(Source texts of formatted documents)
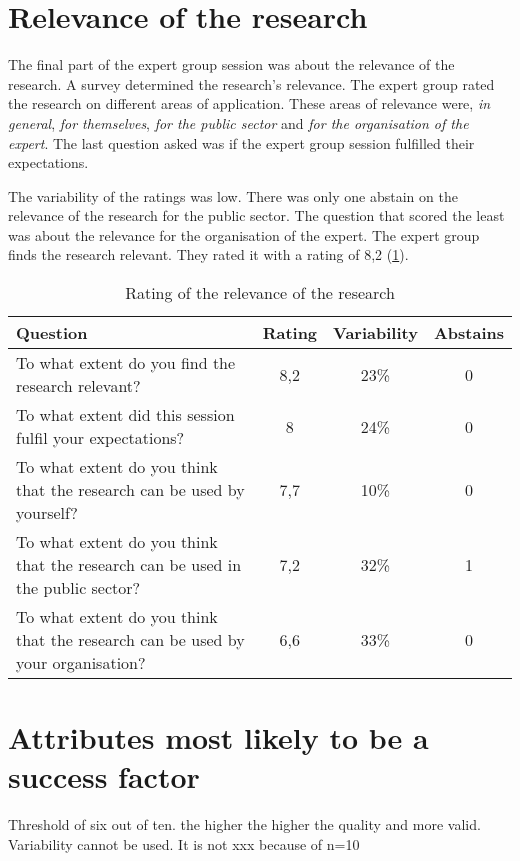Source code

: \section{Relevance of the research}
\label{sec:relevanceofresearch}
The final part of the expert group session was about the relevance of the research. A survey determined the research's relevance. The expert group rated the research on different areas of application. These areas of relevance were, \textit{in general}, \textit{for themselves}, \textit{for the public sector} and \textit{for the organisation of the expert}. The last question asked was if the expert group session fulfilled their expectations.

The variability of the ratings was low. There was only one abstain on the relevance of the research for the public sector. The question that scored the least was about the relevance for the organisation of the expert. The expert group finds the research relevant. They rated it with a rating of 8,2 (\cref{tab:relevanceofresearch}).
\begin{table}[H]
	\centering
	\begin{tabular}{p{}ccc}
		\toprule
		\textbf{Question} & \textbf{Rating} & \textbf{Variability} & \textbf{Abstains} \\
		\midrule
		To what extent do you find the research relevant? & 8,2 & 23\% & 0 \\%
		To what extent did this session fulfil your expectations? & 8 & 24\% & 0 \\%
		To what extent do you think that the research can be used by yourself? & 7,7 & 10\% & 0 \\%
		To what extent do you think that the research can be used in the public sector? & 7,2 & 32\% & 1 \\%
		To what extent do you think that the research can be used by your organisation? & 6,6 & 33\% & 0 \\%
		\bottomrule
	\end{tabular}%
	\caption[Rating of the relevance of the research]{Rating of the relevance of the research}
	\label{tab:relevanceofresearch}%
\end{table}%
\section{Attributes most likely to be a success factor}
\label{sec:expertattributessf}
Threshold of six out of ten. the higher the higher the quality and more valid.
Variability cannot be used. It is not xxx because of n=10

WHAT THE TASK REQUIRES » Output the entries above exactly. Do not include the pictures.

ANSWER TO THE EXERCISE »
Source code

: \section{Relevance of the research}
\label{sec:relevanceofresearch}
The final part of the expert group session was about the relevance of the research. A survey determined the research's relevance. The expert group rated the research on different areas of application. These areas of relevance were, \textit{in general}, \textit{for themselves}, \textit{for the public sector} and \textit{for the organisation of the expert}. The last question asked was if the expert group session fulfilled their expectations.

The variability of the ratings was low. There was only one abstain on the relevance of the research for the public sector. The question that scored the least was about the relevance for the organisation of the expert. The expert group finds the research relevant. They rated it with a rating of 8,2 (\cref{tab:relevanceofresearch}).
\begin{table}[H]
	\centering
	\begin{tabular}{p{}ccc}
		\toprule
		\textbf{Question} & \textbf{Rating} & \textbf{Variability} & \textbf{Abstains} \\
		\midrule
		To what extent do you find the research relevant? & 8,2 & 23\% & 0 \\%
		To what extent did this session fulfil your expectations? & 8 & 24\% & 0 \\%
		To what extent do you think that the research can be used by yourself? & 7,7 & 10\% & 0 \\%
		To what extent do you think that the research can be used in the public sector? & 7,2 & 32\% & 1 \\%
		To what extent do you think that the research can be used by your organisation? & 6,6 & 33\% & 0 \\%
		\bottomrule
	\end{tabular}%
	\caption[Rating of the relevance of the research]{Rating of the relevance of the research}
	\label{tab:relevanceofresearch}%
\end{table}%
\section{Attributes most likely to be a success factor}
\label{sec:expertattributessf}
Threshold of six out of ten. the higher the higher the quality and more valid.
Variability cannot be used. It is not xxx because of n=10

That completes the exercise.